» What you are asked to do
Your answer must be the full listing below, repeated exactly.

*** Provided records Section Begins ***

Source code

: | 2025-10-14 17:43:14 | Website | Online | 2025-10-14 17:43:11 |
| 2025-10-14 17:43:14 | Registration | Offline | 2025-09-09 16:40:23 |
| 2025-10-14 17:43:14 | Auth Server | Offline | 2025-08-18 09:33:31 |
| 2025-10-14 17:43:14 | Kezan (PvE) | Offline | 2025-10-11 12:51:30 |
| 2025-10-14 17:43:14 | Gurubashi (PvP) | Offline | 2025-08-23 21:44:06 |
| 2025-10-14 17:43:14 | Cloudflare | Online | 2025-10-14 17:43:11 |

*** Provided records Section Ends ***

» Solution for this exercise
Source code

: | 2025-10-14 17:43:14 | Website | Online | 2025-10-14 17:43:11 |
| 2025-10-14 17:43:14 | Registration | Offline | 2025-09-09 16:40:23 |
| 2025-10-14 17:43:14 | Auth Server | Offline | 2025-08-18 09:33:31 |
| 2025-10-14 17:43:14 | Kezan (PvE) | Offline | 2025-10-11 12:51:30 |
| 2025-10-14 17:43:14 | Gurubashi (PvP) | Offline | 2025-08-23 21:44:06 |
| 2025-10-14 17:43:14 | Cloudflare | Online | 2025-10-14 17:43:11 |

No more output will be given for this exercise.